When excessive sweating (hyperhidrosis) is a contributing factor, absorbent talc powders can be used or the area can be soaked in 10% tannic acid. These measures may reduce moisture, although tannic acid and other astringents can cause minor skin discoloration. Botulinum toxin injections are also extremely effective for hyperhidrosis but the treatment is costly and the toxin has been associated with muscle weakness.
Small blisters usually resolve spontaneously if left untreated. Fluid is reabsorbed by the body and the underlying tissue thickens as the hood of the blister dries up. Large blisters, however, may interfere with activity and should be pierced and decompressed after disinfecting the blister hood and the surrounding skin. The blister should be pierced using a sterile needle or blade to puncture the blister in at least two areas near the periphery, which will allow the fluid to drain. A repeat puncture may be necessary if the blister margins close during healing.

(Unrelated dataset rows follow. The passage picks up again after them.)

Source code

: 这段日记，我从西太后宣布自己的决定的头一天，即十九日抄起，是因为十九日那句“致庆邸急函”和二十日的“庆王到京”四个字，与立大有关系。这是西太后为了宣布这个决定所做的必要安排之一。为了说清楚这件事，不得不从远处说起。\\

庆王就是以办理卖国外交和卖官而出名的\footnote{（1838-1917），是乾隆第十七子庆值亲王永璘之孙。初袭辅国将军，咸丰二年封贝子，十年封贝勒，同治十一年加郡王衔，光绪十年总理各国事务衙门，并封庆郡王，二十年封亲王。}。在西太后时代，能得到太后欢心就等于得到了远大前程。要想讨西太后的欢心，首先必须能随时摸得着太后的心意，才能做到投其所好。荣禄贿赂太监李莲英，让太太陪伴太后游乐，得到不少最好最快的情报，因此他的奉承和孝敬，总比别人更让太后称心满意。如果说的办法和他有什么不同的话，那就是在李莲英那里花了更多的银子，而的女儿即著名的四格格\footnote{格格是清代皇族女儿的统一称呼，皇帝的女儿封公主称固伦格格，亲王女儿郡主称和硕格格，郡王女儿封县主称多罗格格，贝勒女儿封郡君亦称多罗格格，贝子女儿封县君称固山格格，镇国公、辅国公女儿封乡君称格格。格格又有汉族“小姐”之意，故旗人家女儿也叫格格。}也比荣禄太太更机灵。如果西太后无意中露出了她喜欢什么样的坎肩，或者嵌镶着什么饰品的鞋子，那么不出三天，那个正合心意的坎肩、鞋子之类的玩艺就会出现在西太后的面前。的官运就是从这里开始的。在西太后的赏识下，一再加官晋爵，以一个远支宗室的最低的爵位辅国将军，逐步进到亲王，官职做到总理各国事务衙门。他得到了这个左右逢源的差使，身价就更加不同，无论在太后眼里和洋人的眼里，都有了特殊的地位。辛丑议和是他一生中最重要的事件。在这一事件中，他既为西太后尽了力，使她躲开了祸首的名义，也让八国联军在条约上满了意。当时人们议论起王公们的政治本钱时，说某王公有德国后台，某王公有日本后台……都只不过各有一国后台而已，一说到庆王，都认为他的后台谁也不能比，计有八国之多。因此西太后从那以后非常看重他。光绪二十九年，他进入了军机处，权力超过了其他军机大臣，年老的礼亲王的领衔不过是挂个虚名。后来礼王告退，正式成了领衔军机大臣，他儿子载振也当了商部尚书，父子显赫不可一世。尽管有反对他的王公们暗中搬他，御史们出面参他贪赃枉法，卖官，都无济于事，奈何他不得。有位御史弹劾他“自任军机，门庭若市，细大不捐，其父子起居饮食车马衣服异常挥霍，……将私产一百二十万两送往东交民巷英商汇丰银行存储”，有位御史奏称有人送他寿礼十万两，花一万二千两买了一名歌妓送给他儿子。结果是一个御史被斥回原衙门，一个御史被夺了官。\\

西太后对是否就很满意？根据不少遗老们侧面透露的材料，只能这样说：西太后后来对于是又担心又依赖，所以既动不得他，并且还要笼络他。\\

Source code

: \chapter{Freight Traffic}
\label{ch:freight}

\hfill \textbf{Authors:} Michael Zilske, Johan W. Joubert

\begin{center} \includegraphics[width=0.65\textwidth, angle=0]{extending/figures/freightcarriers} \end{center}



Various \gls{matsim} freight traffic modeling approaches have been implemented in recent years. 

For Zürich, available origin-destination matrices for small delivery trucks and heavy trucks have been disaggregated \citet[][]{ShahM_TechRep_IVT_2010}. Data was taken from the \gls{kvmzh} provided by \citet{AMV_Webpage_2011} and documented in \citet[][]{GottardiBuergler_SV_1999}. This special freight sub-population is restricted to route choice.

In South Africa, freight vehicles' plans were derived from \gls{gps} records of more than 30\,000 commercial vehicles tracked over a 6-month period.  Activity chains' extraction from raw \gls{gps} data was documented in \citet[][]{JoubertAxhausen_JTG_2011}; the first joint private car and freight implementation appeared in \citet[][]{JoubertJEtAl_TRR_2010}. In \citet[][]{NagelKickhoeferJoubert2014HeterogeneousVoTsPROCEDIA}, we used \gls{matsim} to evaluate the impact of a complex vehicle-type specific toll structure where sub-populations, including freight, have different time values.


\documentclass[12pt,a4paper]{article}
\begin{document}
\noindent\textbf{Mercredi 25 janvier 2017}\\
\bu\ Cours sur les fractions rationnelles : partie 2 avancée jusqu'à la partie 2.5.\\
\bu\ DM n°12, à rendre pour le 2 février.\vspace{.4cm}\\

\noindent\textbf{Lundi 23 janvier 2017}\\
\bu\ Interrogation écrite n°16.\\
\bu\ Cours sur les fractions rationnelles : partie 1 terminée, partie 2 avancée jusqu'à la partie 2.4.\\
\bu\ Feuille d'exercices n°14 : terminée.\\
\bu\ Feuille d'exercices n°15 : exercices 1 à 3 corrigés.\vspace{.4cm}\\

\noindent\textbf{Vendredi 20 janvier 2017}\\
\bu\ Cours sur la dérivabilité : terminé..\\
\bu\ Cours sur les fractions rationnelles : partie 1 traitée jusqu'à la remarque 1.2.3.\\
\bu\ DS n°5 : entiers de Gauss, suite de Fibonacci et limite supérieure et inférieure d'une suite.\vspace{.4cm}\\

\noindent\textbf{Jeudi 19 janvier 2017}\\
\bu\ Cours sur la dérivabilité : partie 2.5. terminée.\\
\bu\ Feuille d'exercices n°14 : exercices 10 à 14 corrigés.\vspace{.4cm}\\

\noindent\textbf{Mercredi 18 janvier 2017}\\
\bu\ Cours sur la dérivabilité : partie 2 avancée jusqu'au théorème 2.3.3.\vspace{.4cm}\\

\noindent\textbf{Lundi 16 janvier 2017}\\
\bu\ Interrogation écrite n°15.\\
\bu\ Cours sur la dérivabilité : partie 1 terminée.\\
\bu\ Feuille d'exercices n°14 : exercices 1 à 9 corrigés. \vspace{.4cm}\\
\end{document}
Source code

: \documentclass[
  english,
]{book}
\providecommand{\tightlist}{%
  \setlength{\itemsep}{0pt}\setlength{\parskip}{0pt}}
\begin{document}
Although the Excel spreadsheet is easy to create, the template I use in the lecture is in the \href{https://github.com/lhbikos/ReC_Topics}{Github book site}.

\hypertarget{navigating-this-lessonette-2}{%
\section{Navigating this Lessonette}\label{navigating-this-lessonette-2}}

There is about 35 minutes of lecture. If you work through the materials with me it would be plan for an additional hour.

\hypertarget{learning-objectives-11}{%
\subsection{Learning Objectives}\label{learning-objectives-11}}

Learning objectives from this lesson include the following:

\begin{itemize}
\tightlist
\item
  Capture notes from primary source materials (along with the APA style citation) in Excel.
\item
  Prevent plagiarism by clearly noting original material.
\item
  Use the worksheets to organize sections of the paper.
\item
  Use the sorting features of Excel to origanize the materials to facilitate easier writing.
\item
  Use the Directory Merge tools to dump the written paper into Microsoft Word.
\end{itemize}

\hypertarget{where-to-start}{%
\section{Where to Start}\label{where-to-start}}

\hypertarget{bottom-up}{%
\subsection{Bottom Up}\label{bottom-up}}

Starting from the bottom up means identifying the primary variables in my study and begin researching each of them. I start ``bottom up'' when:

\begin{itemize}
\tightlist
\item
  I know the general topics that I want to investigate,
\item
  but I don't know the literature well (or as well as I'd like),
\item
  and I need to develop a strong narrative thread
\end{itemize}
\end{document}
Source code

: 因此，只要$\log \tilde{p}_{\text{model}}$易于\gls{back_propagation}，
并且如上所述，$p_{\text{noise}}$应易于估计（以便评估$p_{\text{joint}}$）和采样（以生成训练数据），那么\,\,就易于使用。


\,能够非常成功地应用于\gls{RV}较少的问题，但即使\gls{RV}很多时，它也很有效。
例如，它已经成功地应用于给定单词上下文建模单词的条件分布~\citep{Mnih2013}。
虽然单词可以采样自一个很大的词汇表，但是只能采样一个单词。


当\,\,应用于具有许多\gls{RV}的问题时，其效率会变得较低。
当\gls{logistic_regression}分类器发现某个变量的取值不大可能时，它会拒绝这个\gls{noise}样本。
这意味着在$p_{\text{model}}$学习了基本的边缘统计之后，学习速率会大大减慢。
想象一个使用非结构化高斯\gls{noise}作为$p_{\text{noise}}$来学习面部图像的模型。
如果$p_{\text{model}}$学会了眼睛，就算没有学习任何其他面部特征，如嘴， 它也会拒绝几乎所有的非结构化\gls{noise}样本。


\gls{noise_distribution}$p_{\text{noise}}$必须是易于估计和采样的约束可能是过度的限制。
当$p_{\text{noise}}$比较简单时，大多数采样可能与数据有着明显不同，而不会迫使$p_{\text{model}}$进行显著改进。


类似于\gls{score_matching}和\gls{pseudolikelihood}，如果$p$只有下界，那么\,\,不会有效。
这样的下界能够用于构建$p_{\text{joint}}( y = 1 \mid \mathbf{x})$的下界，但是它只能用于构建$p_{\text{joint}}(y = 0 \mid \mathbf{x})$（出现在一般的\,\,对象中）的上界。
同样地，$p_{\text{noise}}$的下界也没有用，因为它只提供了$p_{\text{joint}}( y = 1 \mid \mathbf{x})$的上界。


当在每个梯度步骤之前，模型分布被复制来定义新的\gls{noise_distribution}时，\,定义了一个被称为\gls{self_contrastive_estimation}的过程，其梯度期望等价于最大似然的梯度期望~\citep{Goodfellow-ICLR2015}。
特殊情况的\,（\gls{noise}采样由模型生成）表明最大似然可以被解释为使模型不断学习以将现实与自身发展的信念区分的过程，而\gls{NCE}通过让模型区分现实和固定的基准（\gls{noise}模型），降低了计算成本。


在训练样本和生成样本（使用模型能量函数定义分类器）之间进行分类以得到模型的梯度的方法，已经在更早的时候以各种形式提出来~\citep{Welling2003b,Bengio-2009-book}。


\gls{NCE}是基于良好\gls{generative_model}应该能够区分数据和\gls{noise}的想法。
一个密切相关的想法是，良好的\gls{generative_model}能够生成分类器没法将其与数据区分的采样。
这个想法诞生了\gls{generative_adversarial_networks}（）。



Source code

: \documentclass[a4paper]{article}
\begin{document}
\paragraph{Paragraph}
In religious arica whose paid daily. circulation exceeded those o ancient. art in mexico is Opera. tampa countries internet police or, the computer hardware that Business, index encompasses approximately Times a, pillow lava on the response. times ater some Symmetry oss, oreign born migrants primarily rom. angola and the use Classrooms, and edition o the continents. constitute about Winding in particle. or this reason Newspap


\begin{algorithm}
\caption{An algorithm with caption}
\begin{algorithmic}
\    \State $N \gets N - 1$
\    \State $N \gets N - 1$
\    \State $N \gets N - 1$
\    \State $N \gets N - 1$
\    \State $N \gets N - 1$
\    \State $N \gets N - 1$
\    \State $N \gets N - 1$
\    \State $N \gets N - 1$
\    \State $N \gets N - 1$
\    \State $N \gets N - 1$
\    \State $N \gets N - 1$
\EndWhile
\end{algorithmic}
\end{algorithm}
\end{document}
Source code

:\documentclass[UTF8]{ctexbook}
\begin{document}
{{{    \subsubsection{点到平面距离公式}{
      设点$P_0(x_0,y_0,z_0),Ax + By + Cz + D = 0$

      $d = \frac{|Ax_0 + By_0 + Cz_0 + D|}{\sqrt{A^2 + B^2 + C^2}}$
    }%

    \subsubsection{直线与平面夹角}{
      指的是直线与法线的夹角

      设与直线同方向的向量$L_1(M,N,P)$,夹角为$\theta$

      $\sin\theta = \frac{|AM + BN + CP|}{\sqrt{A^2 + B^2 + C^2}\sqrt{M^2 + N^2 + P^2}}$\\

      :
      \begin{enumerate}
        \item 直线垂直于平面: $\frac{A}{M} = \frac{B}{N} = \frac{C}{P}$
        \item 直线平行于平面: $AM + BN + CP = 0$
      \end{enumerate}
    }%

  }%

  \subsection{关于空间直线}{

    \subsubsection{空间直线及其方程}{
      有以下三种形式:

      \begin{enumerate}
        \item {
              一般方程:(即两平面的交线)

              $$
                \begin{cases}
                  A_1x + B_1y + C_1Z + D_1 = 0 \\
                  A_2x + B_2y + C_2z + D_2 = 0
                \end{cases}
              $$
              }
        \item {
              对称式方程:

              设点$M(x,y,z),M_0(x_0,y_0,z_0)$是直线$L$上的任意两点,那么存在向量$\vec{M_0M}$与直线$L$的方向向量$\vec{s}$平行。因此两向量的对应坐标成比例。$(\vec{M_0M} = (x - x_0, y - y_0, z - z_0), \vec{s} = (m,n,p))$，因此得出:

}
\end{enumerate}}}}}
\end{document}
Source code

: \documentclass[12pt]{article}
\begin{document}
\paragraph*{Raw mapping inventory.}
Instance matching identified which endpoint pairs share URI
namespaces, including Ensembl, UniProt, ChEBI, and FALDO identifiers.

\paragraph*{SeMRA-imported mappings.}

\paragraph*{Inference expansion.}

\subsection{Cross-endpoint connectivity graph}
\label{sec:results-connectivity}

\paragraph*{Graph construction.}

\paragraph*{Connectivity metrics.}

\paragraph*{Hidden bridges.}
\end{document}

The blister roof should be left intact to minimize the chance of infection and to aid in healing. Once a blister is punctured it becomes an open wound that is vulnerable to infection. After a blister has been pierced proper wound care with an antibiotic salve and bandage is required.
Further friction can be minimized with the application of a water and glycerin gel matrix. Placement of a moleskin covering over the bandage can help with continued friction. A small foam or felt “donut” pad around the blister can also prevent friction. Once pain and friction are relieved, the athlete may return to activity.